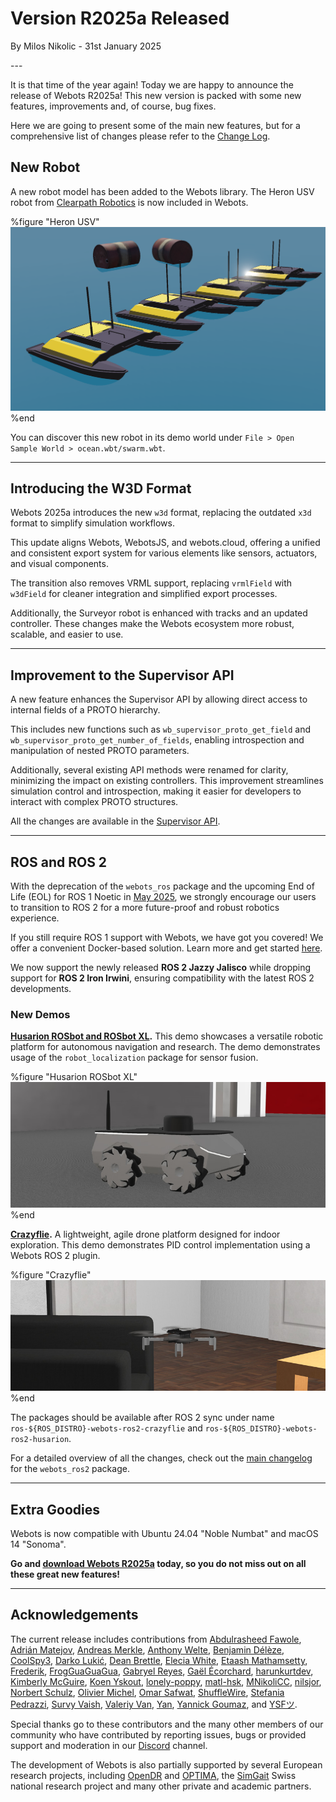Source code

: # Version R2025a Released

<p id="publish-data">By Milos Nikolic - 31st January 2025</p>
<!--  -->
---

It is that time of the year again!
Today we are happy to announce the release of Webots R2025a!
This new version is packed with some new features, improvements and, of course, bug fixes.

Here we are going to present some of the main new features, but for a comprehensive list of changes please refer to the [Change Log](../reference/changelog-r2025.md).

## New Robot

A new robot model has been added to the Webots library.
The Heron USV robot from [Clearpath Robotics](https://clearpathrobotics.com/) is now included in Webots.

%figure "Heron USV"
![Heron USV](images/heron_usv.thumbnail.png)
%end

You can discover this new robot in its demo world under `File > Open Sample World > ocean.wbt/swarm.wbt`.

---

## Introducing the W3D Format

Webots 2025a introduces the new `w3d` format, replacing the outdated `x3d` format to simplify simulation workflows.

This update aligns Webots, WebotsJS, and webots.cloud, offering a unified and consistent export system for various elements like sensors, actuators, and visual components.

The transition also removes VRML support, replacing `vrmlField` with `w3dField` for cleaner integration and simplified export processes.

Additionally, the Surveyor robot is enhanced with tracks and an updated controller. These changes make the Webots ecosystem more robust, scalable, and easier to use.

---

## Improvement to the Supervisor API

A new feature enhances the Supervisor API by allowing direct access to internal fields of a PROTO hierarchy.

This includes new functions such as `wb_supervisor_proto_get_field` and `wb_supervisor_proto_get_number_of_fields`, enabling introspection and manipulation of nested PROTO parameters.

Additionally, several existing API methods were renamed for clarity, minimizing the impact on existing controllers. This improvement streamlines simulation control and introspection, making it easier for developers to interact with complex PROTO structures.

All the changes are available in the [Supervisor API](https://cyberbotics.com/doc/reference/supervisor).

---

## ROS and ROS 2

With the deprecation of the `webots_ros` package and the upcoming End of Life (EOL) for ROS 1 Noetic in [May 2025](https://wiki.ros.org/Distributions), we strongly encourage our users to transition to ROS 2 for a more future-proof and robust robotics experience.

If you still require ROS 1 support with Webots, we have got you covered!
We offer a convenient Docker-based solution. Learn more and get started [here](https://github.com/cyberbotics/webots_ros/tree/develop/docker).

We now support the newly released **ROS 2 Jazzy Jalisco** while dropping support for **ROS 2 Iron Irwini**, ensuring compatibility with the latest ROS 2 developments.

### New Demos

**[Husarion ROSbot and ROSbot XL](https://husarion.com/).**
This demo showcases a versatile robotic platform for autonomous navigation and research.
The demo demonstrates usage of the `robot_localization` package for sensor fusion.

%figure "Husarion ROSbot XL"
![Husarion ROSbot XL](images/ros_husarion_rosbot_xl.thumbnail.jpg)
%end

**[Crazyflie](https://www.bitcraze.io/products/old-products/crazyflie-2-1/).**
A lightweight, agile drone platform designed for indoor exploration.
This demo demonstrates PID control implementation using a Webots ROS 2 plugin.

%figure "Crazyflie"
![Crazyflie](images/ros_crazyflie.thumbnail.jpg)
%end

The packages should be available after ROS 2 sync under name `ros-${ROS_DISTRO}-webots-ros2-crazyflie` and `ros-${ROS_DISTRO}-webots-ros2-husarion`.

For a detailed overview of all the changes, check out the [main changelog](https://github.com/cyberbotics/webots_ros2/blob/master/webots_ros2/CHANGELOG.rst) for the `webots_ros2` package.

---

## Extra Goodies

Webots is now compatible with Ubuntu 24.04 "Noble Numbat" and macOS 14 "Sonoma".

**Go and [download Webots R2025a](https://cyberbotics.com/#download) today, so you do not miss out on all these great new features!**

---

## Acknowledgements

The current release includes contributions from [Abdulrasheed Fawole](https://github.com/Abdulrasheed1729), [Adrián Matejov](https://github.com/Adman), [Andreas Merkle](https://github.com/BlueAndi), [Anthony Welte](https://github.com/TonyWelte), [Benjamin Délèze](https://github.com/BenjaminDeleze), [CoolSpy3](https://github.com/CoolSpy3), [Darko Lukić](https://github.com/lukicdarkoo), [Dean Brettle](https://github.com/brettle), [Elecia White](https://github.com/eleciawhite), [Etaash Mathamsetty](https://github.com/Etaash-mathamsetty), [Frederik](https://github.com/FrederikBark), [FrogGuaGuaGua](https://github.com/FrogGuaGuaGua), [Gabryel Reyes](https://github.com/gabryelreyes), [Gaël Écorchard](https://github.com/galou), [harunkurtdev](https://github.com/harunkurtdev), [Kimberly McGuire](https://github.com/knmcguire), [Koen Yskout](https://github.com/koenyskout), [lonely-poppy](https://github.com/lonely-poppy), [matl-hsk](https://github.com/matl-hsk), [MNikoliCC](https://github.com/MNikoliCC), [nilsjor](https://github.com/nilsjor), [Norbert Schulz](https://github.com/nhjschulz), [Olivier Michel](https://github.com/omichel), [Omar Safwat](https://github.com/amoor22), [ShuffleWire](https://github.com/ShuffleWire), [Stefania Pedrazzi](https://github.com/stefaniapedrazzi), [Survy Vaish](https://github.com/SarvagyaVaish), [Valeriy Van](https://github.com/valeriyvan), [Yan](https://github.com/AntaresMKII), [Yannick Goumaz](https://github.com/ygoumaz), and [YSFツ](https://github.com/yousefbilal).



Special thanks go to these contributors and the many other members of our community who have contributed by reporting issues, bugs or provided support and moderation in our [Discord](https://discord.com/invite/nTWbN9m) channel.

The development of Webots is also partially supported by several European research projects, including [OpenDR](https://opendr.eu) and [OPTIMA](https://optima-hpc.eu), the [SimGait](https://simgait.org) Swiss national research project and many other private and academic partners.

◆ ◆ ◆

Each line of the listing that includes the word "features" should be copied out.

This new version is packed with some new features, improvements and, of course, bug fixes.
Here we are going to present some of the main new features, but for a comprehensive list of changes please refer to the [Change Log](../reference/changelog-r2025.md).
**Go and [download Webots R2025a](https://cyberbotics.com/#download) today, so you do not miss out on all these great new features!**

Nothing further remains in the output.